BEGIN Data in this exercise

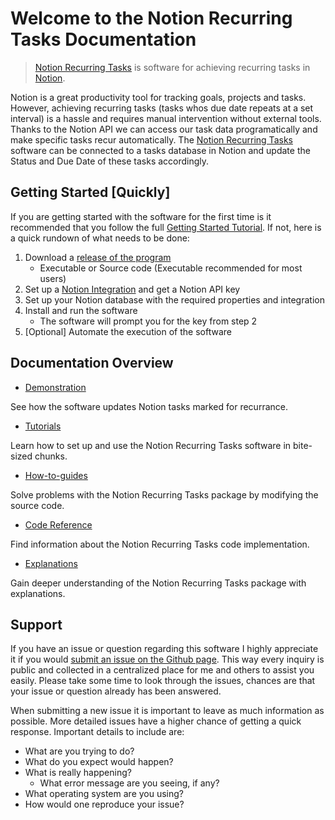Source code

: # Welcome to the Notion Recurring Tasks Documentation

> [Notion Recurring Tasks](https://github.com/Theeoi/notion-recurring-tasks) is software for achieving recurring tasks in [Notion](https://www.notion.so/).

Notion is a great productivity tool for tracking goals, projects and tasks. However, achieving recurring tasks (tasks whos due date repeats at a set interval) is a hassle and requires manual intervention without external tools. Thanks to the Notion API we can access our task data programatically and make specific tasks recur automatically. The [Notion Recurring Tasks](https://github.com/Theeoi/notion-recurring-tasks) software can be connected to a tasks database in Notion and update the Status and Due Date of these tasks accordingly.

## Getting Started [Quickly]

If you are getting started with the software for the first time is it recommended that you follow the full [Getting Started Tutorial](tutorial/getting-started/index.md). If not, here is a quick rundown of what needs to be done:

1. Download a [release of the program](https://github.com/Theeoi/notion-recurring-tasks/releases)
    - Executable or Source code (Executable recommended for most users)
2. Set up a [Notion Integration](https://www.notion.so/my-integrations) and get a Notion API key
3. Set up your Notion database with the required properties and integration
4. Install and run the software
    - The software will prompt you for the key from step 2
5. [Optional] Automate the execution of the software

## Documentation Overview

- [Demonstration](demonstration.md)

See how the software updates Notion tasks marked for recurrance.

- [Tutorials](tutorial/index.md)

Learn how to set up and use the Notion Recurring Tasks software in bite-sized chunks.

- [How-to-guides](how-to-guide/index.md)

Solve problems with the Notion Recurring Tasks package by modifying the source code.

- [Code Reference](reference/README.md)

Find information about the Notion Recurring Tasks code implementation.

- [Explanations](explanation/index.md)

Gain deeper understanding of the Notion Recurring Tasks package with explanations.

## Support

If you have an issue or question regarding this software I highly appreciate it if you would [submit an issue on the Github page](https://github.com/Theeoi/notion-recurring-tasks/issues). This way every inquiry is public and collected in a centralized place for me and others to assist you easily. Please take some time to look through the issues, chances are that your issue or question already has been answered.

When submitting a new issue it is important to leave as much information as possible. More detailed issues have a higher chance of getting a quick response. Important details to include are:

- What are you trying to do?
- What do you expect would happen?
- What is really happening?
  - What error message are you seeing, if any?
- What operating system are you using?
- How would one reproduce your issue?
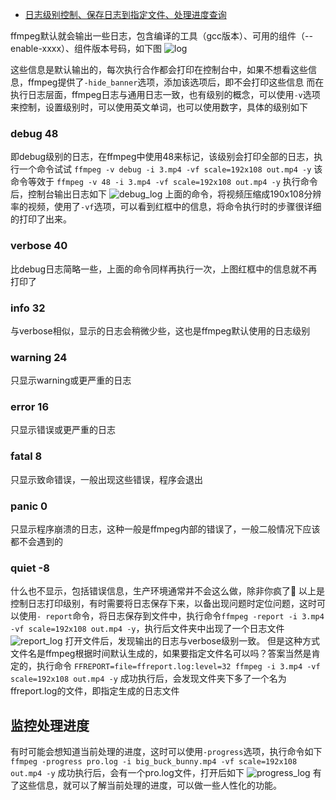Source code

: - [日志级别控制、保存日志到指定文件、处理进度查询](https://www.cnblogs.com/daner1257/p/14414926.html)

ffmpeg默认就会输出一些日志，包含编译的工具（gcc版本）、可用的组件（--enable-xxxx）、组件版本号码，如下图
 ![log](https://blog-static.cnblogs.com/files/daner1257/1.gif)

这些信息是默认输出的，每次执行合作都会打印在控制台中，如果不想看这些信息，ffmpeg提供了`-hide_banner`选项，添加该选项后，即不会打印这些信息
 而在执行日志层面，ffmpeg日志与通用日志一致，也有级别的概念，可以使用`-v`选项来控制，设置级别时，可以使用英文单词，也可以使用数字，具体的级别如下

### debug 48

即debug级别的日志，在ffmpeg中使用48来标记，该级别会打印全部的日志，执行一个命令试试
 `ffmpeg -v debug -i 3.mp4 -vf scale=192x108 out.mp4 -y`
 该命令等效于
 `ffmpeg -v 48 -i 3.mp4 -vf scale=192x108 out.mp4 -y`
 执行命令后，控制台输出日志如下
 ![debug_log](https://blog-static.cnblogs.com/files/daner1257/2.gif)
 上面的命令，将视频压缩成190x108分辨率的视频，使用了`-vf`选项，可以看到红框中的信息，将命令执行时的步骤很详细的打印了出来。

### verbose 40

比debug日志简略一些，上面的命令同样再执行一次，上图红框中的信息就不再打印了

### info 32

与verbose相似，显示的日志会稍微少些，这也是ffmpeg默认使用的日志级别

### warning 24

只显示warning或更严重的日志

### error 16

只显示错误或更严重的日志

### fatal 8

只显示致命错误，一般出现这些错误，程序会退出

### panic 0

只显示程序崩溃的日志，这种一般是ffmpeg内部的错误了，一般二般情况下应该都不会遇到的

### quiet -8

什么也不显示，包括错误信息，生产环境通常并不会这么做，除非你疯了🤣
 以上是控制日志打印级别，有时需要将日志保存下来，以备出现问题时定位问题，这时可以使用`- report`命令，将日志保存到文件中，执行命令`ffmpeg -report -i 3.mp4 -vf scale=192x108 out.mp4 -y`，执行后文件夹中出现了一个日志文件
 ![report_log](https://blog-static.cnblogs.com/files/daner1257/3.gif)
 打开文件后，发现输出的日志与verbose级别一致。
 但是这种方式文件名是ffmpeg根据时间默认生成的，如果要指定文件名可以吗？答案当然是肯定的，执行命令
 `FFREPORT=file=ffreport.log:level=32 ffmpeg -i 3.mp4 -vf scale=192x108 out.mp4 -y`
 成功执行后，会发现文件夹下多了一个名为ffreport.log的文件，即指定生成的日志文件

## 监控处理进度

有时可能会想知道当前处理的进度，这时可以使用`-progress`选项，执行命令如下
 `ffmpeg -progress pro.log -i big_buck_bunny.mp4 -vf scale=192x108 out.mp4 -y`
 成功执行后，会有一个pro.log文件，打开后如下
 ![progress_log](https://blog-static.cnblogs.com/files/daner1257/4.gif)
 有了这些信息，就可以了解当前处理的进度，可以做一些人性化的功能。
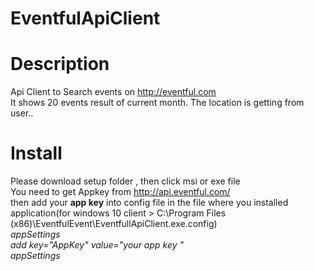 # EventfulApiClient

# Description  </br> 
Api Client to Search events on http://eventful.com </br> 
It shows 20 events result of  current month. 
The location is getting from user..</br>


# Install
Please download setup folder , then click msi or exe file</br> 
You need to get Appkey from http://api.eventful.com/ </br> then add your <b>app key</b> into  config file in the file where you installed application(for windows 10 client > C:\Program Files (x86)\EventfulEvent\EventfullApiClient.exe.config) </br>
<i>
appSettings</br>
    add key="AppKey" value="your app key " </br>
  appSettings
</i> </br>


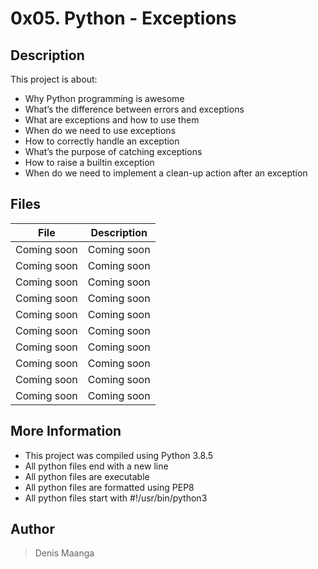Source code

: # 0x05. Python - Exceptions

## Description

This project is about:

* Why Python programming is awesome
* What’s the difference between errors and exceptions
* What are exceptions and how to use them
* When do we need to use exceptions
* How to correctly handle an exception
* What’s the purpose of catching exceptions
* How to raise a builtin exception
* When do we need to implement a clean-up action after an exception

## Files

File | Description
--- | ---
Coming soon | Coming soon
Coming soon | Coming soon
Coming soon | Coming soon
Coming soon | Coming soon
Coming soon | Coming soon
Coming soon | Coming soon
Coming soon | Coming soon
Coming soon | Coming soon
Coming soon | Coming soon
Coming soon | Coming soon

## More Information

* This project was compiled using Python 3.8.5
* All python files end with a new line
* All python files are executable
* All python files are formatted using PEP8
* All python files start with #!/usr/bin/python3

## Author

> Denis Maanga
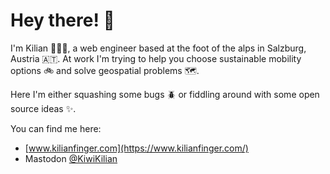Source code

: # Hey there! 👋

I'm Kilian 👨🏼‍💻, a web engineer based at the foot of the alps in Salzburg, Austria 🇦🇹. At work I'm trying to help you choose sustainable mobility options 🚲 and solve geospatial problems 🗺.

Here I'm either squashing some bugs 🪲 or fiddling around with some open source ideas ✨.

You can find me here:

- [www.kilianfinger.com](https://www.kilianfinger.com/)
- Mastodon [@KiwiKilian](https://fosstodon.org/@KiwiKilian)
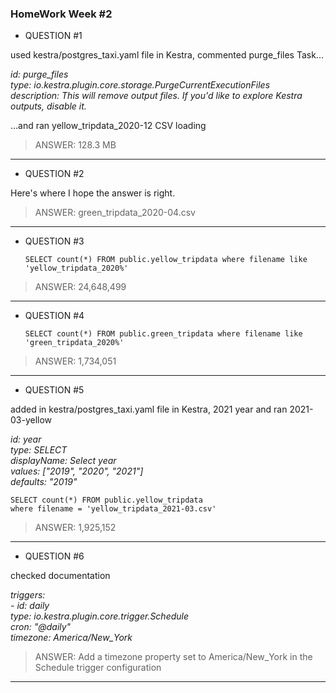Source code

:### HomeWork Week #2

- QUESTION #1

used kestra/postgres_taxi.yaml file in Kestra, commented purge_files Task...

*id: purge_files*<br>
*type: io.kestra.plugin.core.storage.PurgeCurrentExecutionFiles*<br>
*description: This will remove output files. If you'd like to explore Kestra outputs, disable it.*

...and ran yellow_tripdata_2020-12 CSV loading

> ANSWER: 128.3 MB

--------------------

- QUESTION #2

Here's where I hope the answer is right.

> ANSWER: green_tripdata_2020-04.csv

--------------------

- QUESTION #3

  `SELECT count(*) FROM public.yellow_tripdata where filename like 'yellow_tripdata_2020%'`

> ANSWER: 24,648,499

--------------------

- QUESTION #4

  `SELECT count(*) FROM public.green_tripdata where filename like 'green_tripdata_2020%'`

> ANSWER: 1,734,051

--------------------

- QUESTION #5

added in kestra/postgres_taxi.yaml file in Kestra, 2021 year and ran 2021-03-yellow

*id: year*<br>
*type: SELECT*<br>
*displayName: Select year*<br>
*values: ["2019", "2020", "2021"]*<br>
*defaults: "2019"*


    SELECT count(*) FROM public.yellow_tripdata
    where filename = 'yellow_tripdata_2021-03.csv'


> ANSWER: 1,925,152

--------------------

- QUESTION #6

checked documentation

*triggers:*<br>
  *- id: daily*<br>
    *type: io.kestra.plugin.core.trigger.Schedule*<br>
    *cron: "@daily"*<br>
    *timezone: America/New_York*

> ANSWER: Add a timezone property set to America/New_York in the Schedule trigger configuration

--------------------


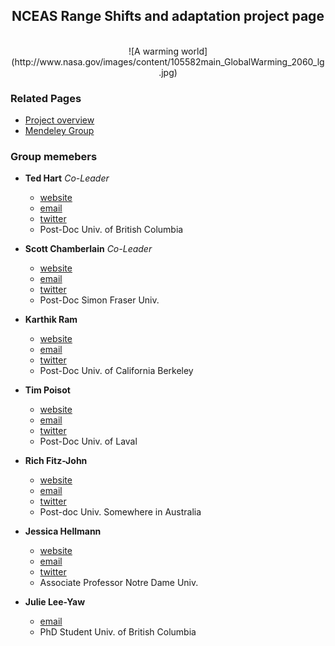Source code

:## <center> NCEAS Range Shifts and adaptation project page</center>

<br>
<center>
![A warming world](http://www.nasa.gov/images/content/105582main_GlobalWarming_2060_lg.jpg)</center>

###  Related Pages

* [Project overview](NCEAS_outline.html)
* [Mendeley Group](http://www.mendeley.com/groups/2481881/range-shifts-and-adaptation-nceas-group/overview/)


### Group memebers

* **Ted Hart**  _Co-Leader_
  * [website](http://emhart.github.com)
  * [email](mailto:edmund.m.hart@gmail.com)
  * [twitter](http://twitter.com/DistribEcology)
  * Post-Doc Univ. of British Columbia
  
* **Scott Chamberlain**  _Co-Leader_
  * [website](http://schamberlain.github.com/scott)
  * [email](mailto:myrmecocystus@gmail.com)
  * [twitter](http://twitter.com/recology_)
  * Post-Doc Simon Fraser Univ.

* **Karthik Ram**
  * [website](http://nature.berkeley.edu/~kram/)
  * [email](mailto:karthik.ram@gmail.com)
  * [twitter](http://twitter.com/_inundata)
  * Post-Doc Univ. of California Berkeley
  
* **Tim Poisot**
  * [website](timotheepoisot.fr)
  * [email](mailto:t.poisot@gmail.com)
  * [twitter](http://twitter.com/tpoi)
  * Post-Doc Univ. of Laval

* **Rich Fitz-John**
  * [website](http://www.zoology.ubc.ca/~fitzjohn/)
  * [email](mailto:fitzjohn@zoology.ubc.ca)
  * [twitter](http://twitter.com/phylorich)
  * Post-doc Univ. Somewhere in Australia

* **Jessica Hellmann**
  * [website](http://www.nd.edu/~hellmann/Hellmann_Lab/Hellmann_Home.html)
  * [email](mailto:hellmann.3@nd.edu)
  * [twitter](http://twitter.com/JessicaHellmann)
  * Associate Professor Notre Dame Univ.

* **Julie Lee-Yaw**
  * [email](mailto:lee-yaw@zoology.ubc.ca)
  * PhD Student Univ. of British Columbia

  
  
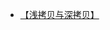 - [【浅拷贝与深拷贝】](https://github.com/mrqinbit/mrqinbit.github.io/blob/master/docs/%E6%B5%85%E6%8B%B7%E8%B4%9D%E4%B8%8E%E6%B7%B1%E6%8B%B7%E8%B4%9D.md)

END Data in this exercise

● Task directions
Starting at the line containing "handle an exception" and stopping at the line containing "I'm Kilian 👨🏼‍💻, a", output each line exactly as it appears above. Leave out the pictures.

● Answer to this problem
* How to correctly handle an exception
* What’s the purpose of catching exceptions
* How to raise a builtin exception
* When do we need to implement a clean-up action after an exception

## Files

File | Description
--- | ---
Coming soon | Coming soon
Coming soon | Coming soon
Coming soon | Coming soon
Coming soon | Coming soon
Coming soon | Coming soon
Coming soon | Coming soon
Coming soon | Coming soon
Coming soon | Coming soon
Coming soon | Coming soon
Coming soon | Coming soon

## More Information

* This project was compiled using Python 3.8.5
* All python files end with a new line
* All python files are executable
* All python files are formatted using PEP8
* All python files start with #!/usr/bin/python3

## Author

> Denis Maanga
Source code

: # Hey there! 👋

I'm Kilian 👨🏼‍💻, a web engineer based at the foot of the alps in Salzburg, Austria 🇦🇹. At work I'm trying to help you choose sustainable mobility options 🚲 and solve geospatial problems 🗺.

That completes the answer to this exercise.